The search eventually took law enforcement officials to Arkansas and Texas. Missouri's governor, Thomas Reynolds, prepared a proclamation offering a $300 reward for the capture of Jones' murderer but the individual was apprehended before the proclamation could be issued. A “notorious desperado,” William Mash, was arrested and brought to trial. The accused, who also used the aliases Abbott Goddard and Bill Whiskers, was identified in court by Jones' son. Unfortunately, because of the youth of the key witness and because of the testimonies of several people from Tennessee who provided Mash with an alibi, Mash was acquitted. Gert Goebel accurately describes the vigilante justice of the Slicker Wars when he states, “If the pursuers of [Mash] had held the faintest idea that this would be the outcome of the trial, they probably would not have brought the man [back] with them.” In other words, Mash would have been killed by his pursuers.


The story of Dr. John Jones is now a nearly forgotten chapter in Warren County history, yet it involves events that were at one time very important to the people of the area in the western parts of Boone-Duden country. This man, whose practice of medicine helped many people, was someone who understood that he had an obligation to undertake civic duties on behalf of those same people. This willingness to be a good citizen eventually cost him his life.
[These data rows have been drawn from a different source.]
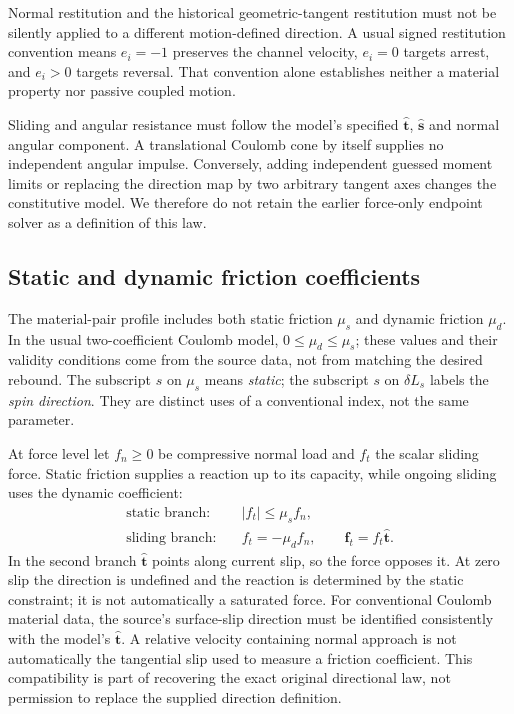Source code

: \documentclass[11pt,a4paper]{article}
\begin{document}
Normal restitution and the historical geometric-tangent restitution must not be silently applied to a different motion-defined direction. A usual signed restitution convention means $e_i=-1$ preserves the channel velocity, $e_i=0$ targets arrest, and $e_i>0$ targets reversal. That convention alone establishes neither a material property nor passive coupled motion.

Sliding and angular resistance must follow the model's specified $\hat{\mathbf{t}}$, $\hat{\mathbf{s}}$ and normal angular component. A translational Coulomb cone by itself supplies no independent angular impulse. Conversely, adding independent guessed moment limits or replacing the direction map by two arbitrary tangent axes changes the constitutive model. We therefore do not retain the earlier force-only endpoint solver as a definition of this law.

\subsection{Static and dynamic friction coefficients}
The material-pair profile includes both static friction $\mu_s$ and dynamic friction $\mu_d$. In the usual two-coefficient Coulomb model, $0\le\mu_d\le\mu_s$; these values and their validity conditions come from the source data, not from matching the desired rebound\cite{drakefriction}. The subscript $s$ on $\mu_s$ means \emph{static}; the subscript $s$ on $\delta L_s$ labels the \emph{spin direction}. They are distinct uses of a conventional index, not the same parameter.

At force level let $f_n\ge0$ be compressive normal load and $f_t$ the scalar sliding force. Static friction supplies a reaction up to its capacity, while ongoing sliding uses the dynamic coefficient:
\begin{align}
\text{static branch:}\quad &|f_t|\le\mu_s f_n,\\
\text{sliding branch:}\quad &f_t=-\mu_d f_n,\qquad
\mathbf f_t=f_t\hat{\mathbf t}.
\end{align}
In the second branch $\hat{\mathbf t}$ points along current slip, so the force opposes it. At zero slip the direction is undefined and the reaction is determined by the static constraint; it is not automatically a saturated force. For conventional Coulomb material data, the source's surface-slip direction must be identified consistently with the model's $\hat{\mathbf t}$. A relative velocity containing normal approach is not automatically the tangential slip used to measure a friction coefficient. This compatibility is part of recovering the exact original directional law, not permission to replace the supplied direction definition.
\end{document}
Sources: The Boone Family (Ella Spraker); Daniel Boone (John Faragher); Cityofmarthasville.org; “County History,” History of Warren County (Dorris Keeven); “Early Families,” Warren County Sesquicentennial Program (Mildred Simon); Findagrave.com; History of St.Charles, Montgomery, and Warren Counties (National Historical Company); Longer Than a Man's Lifetime in Missouri (Gert Goebel; trans. A. Schroeder and E. Nagel; eds. W. Kamphoefner and A. Schroeder); Messages and Proclamations of the Governors of the State of Missouri (books.google.com); My Father, Daniel Boone; The Draper Interviews with Nathan Boone (books.google.com); “Slicker Wars of Missouri - 19th Century Frontier Justice” (worldhistory.us); Some Boone Descendents (Lilian Hays Oliver); “Warren County Courthouse Nomination Form for the National Register of Historic Places” (dnr.mo.gov).